> [DATA TO PROCESS]:
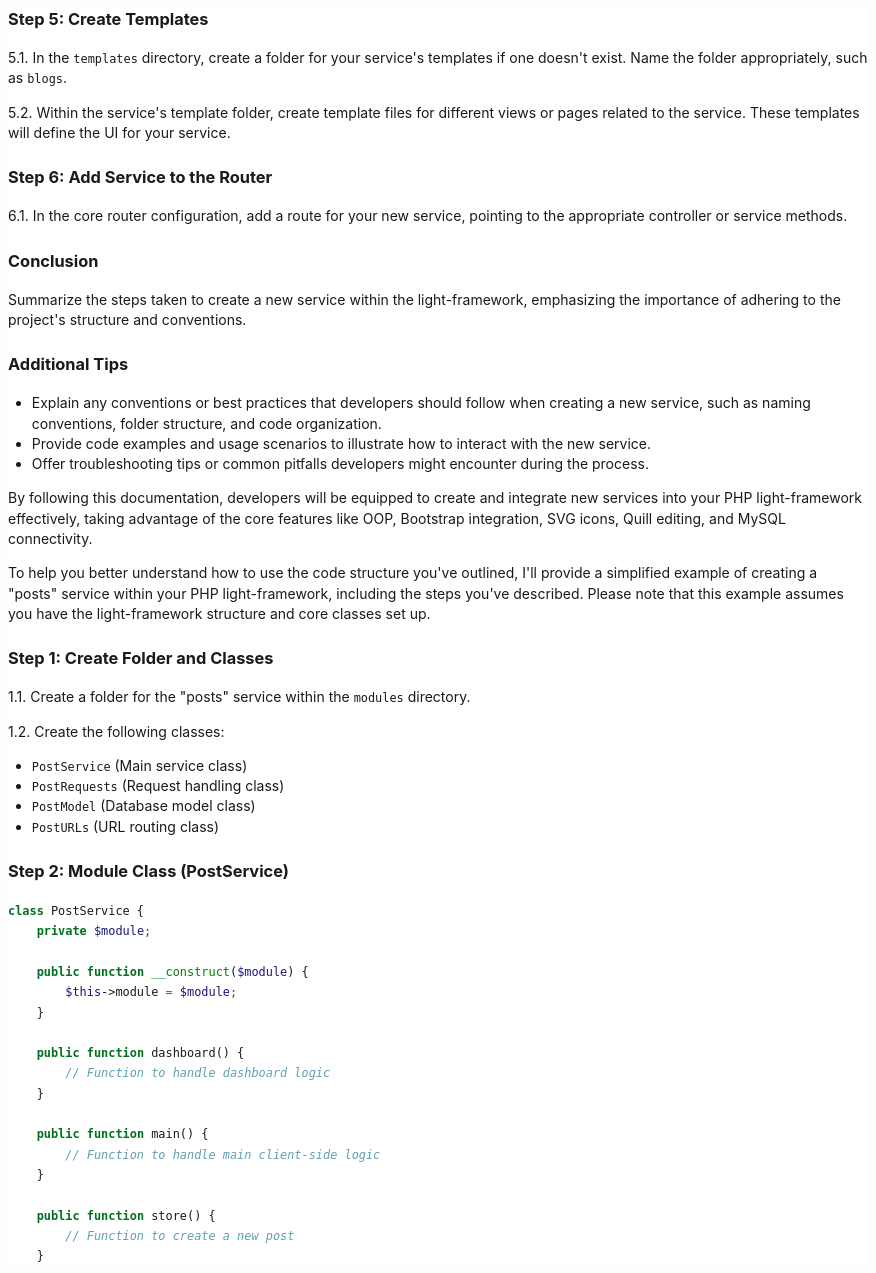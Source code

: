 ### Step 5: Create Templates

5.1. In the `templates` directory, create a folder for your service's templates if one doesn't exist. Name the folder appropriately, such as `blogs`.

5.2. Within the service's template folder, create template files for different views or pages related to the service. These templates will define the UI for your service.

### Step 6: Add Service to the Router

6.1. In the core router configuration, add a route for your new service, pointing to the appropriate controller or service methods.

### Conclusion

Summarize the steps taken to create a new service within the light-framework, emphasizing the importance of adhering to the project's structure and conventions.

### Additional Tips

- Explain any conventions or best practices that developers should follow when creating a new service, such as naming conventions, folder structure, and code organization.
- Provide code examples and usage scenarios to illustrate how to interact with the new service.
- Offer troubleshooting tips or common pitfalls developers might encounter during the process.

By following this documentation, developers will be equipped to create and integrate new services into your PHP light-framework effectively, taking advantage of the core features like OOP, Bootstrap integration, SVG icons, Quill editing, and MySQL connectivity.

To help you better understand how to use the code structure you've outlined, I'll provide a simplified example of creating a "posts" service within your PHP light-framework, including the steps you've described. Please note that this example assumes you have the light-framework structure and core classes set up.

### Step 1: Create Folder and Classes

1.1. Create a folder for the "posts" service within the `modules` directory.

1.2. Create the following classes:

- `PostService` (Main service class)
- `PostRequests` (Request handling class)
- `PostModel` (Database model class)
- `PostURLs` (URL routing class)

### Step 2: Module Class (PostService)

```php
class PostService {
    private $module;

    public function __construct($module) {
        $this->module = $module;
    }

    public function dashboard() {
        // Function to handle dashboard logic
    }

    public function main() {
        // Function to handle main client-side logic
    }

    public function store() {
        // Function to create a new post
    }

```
==
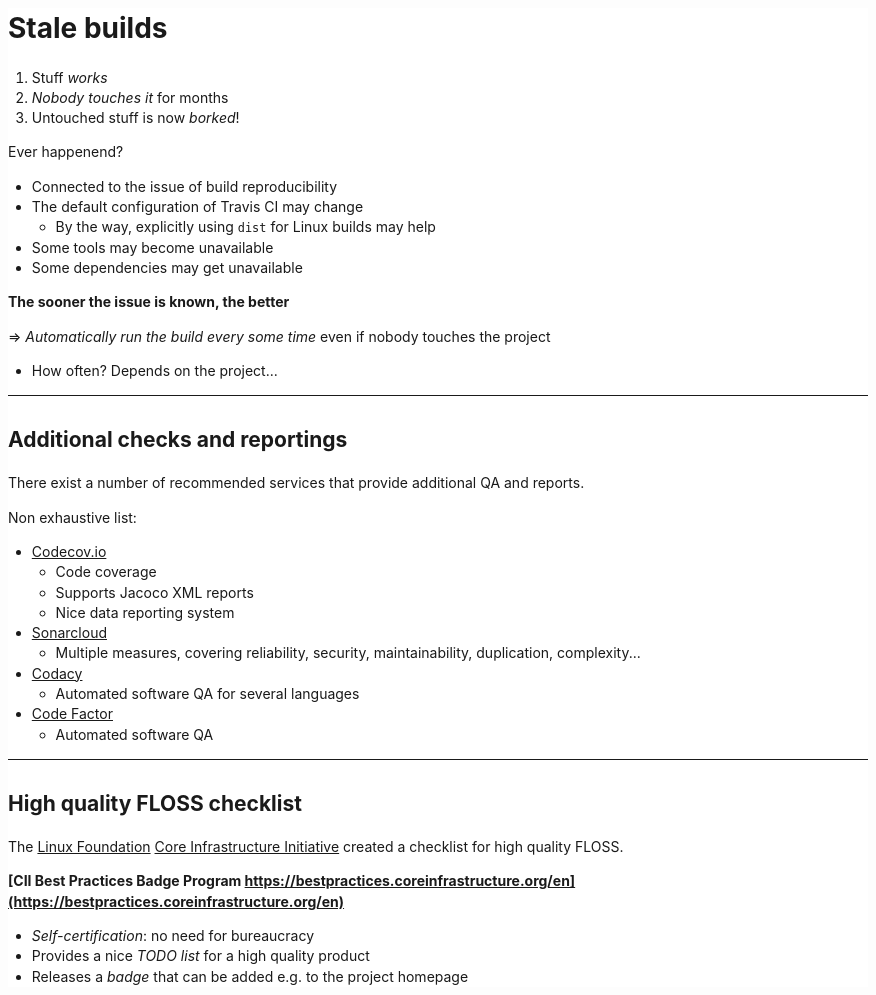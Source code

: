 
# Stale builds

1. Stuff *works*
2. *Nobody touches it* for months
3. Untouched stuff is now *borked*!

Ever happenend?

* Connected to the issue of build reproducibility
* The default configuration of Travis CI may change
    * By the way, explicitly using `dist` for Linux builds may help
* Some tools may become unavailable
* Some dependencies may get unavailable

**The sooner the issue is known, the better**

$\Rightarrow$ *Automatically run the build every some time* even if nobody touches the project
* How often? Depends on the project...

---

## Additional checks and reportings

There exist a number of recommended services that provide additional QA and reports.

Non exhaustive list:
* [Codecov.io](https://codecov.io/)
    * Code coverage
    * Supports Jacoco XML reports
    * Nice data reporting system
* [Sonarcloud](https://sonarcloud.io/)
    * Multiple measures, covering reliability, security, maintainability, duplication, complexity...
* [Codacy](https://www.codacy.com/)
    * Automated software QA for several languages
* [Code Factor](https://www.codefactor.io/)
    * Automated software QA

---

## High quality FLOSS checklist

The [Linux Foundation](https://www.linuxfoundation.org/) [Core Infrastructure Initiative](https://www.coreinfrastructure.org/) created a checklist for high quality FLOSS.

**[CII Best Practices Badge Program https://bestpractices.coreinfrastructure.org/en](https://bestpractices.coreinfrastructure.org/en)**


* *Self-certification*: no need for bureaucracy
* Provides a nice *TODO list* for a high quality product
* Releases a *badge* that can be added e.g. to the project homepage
--
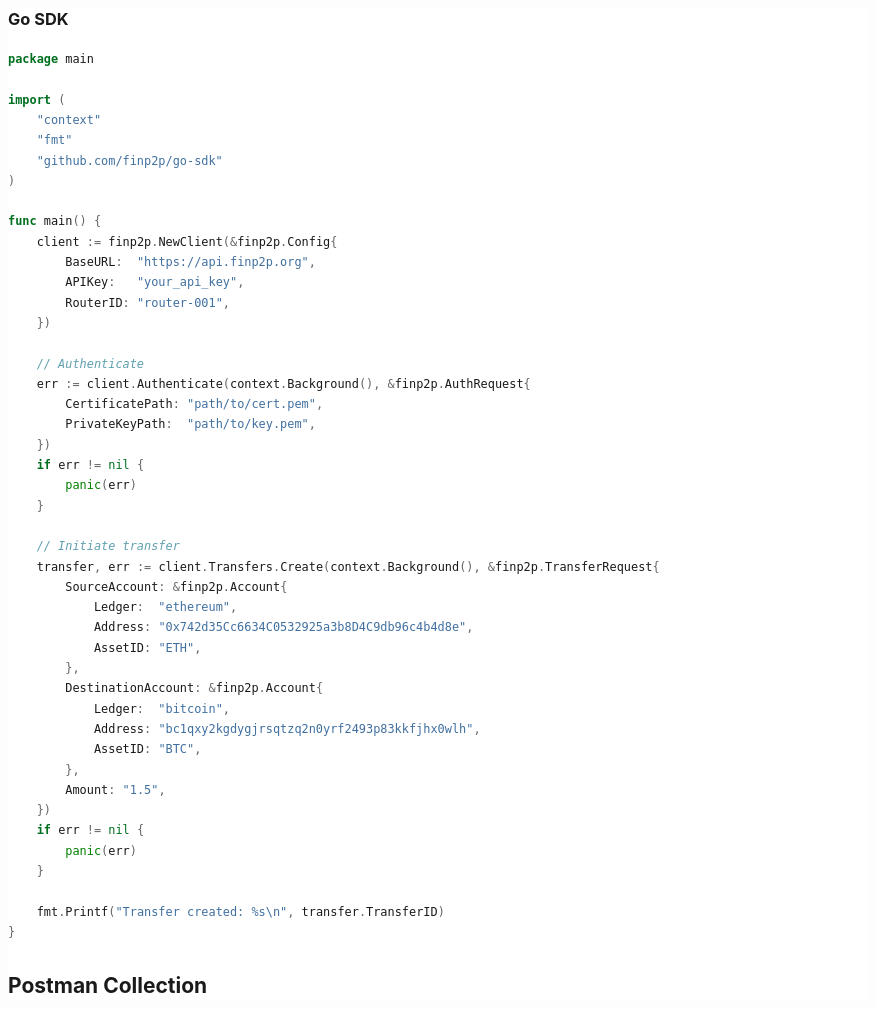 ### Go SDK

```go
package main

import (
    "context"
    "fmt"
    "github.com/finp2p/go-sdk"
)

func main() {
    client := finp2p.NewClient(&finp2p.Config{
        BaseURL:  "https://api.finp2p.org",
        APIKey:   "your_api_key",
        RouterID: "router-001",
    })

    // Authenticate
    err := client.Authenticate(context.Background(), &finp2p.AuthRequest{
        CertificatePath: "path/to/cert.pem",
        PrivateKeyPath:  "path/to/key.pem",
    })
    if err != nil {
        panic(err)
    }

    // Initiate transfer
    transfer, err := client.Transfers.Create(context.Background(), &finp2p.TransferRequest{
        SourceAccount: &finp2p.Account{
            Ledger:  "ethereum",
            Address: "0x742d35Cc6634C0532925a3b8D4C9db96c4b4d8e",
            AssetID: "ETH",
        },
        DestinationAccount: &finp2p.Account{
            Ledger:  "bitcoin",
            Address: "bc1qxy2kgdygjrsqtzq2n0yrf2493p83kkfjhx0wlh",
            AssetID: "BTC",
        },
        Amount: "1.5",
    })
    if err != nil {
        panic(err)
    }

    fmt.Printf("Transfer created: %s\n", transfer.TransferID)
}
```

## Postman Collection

> [ASSIGNMENT]:
If a line in the entries holds the string "that", copy it.

> [RESPONSE BOX]:
- Explain any conventions or best practices that developers should follow when creating a new service, such as naming conventions, folder structure, and code organization.
To help you better understand how to use the code structure you've outlined, I'll provide a simplified example of creating a "posts" service within your PHP light-framework, including the steps you've described. Please note that this example assumes you have the light-framework structure and core classes set up.
There exist a number of recommended services that provide additional QA and reports.
* Releases a *badge* that can be added e.g. to the project homepage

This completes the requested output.